■ REQUIRED WORK:
Beneath this line is the data. Output exactly the lines from the line with "Once the app" to the line with "Designs, Nav Drawer][community]", both ends included, and nothing more.

[INFORMATION SUPPLIED]

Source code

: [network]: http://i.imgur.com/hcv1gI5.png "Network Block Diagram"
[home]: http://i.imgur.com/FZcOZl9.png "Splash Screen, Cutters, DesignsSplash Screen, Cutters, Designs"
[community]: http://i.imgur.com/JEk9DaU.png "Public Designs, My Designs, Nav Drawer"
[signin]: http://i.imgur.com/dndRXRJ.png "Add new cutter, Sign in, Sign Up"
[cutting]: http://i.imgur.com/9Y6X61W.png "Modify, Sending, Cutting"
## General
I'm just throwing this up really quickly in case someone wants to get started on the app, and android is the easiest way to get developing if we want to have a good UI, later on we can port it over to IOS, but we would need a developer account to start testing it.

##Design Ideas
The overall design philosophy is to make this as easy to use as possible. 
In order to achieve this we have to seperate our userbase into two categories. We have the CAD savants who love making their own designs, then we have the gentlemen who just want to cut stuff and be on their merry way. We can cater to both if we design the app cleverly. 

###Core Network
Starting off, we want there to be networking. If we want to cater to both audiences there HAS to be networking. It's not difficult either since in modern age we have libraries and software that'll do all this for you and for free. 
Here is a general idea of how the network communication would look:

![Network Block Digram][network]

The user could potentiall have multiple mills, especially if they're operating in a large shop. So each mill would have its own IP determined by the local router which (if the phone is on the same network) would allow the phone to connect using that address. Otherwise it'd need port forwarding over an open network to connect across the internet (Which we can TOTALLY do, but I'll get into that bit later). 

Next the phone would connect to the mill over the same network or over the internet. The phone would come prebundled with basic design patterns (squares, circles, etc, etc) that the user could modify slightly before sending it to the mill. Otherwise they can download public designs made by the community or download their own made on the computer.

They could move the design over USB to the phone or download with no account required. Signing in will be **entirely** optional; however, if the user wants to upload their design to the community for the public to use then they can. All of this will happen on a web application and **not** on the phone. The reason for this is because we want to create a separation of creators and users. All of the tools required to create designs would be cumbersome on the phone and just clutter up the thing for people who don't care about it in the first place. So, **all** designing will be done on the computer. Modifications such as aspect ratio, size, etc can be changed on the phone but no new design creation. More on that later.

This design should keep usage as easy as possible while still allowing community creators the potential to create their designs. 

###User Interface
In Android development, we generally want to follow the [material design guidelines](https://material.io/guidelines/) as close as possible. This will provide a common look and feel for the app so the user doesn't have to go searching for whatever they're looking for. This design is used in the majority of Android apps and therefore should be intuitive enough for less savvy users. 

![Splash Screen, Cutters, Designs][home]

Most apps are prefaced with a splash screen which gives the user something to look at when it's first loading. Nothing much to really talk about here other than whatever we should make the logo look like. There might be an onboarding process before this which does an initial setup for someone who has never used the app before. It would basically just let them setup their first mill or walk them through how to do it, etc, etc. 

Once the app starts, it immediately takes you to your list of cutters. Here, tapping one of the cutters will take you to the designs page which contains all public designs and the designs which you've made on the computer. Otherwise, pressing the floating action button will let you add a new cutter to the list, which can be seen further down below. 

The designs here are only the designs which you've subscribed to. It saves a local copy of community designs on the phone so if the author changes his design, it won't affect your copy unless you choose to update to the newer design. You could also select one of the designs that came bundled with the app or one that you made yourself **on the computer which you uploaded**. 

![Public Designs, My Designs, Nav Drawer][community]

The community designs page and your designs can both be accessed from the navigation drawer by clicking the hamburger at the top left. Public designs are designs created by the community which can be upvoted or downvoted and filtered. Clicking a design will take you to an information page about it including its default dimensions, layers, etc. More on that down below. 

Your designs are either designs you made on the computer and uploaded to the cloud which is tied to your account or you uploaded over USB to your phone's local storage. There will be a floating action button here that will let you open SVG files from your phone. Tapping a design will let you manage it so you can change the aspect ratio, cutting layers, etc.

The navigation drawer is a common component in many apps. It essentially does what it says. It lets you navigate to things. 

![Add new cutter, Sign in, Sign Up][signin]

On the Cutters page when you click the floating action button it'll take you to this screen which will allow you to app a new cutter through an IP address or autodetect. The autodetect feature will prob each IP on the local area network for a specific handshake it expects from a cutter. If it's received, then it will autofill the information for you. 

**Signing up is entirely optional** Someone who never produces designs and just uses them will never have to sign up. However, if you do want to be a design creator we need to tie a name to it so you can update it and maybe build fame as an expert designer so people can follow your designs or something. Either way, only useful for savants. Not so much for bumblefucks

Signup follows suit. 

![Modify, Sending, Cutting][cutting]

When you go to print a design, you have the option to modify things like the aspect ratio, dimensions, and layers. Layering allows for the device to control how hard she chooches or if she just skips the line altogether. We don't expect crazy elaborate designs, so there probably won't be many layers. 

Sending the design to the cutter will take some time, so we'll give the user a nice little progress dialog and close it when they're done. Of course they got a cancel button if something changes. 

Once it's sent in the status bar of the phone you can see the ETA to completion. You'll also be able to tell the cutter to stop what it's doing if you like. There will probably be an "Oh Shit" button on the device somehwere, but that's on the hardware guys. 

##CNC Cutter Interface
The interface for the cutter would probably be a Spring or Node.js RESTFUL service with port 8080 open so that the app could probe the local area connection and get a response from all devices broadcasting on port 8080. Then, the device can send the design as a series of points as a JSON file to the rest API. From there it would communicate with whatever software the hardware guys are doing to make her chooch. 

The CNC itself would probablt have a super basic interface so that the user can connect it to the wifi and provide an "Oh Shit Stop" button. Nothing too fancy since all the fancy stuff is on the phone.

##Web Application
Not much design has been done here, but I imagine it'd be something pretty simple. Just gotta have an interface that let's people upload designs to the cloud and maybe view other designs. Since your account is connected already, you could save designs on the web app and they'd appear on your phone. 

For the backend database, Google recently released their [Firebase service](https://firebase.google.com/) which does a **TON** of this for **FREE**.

[/INFORMATION SUPPLIED]

■ THE ANSWER:
Once the app starts, it immediately takes you to your list of cutters. Here, tapping one of the cutters will take you to the designs page which contains all public designs and the designs which you've made on the computer. Otherwise, pressing the floating action button will let you add a new cutter to the list, which can be seen further down below. 

The designs here are only the designs which you've subscribed to. It saves a local copy of community designs on the phone so if the author changes his design, it won't affect your copy unless you choose to update to the newer design. You could also select one of the designs that came bundled with the app or one that you made yourself **on the computer which you uploaded**. 

![Public Designs, My Designs, Nav Drawer][community]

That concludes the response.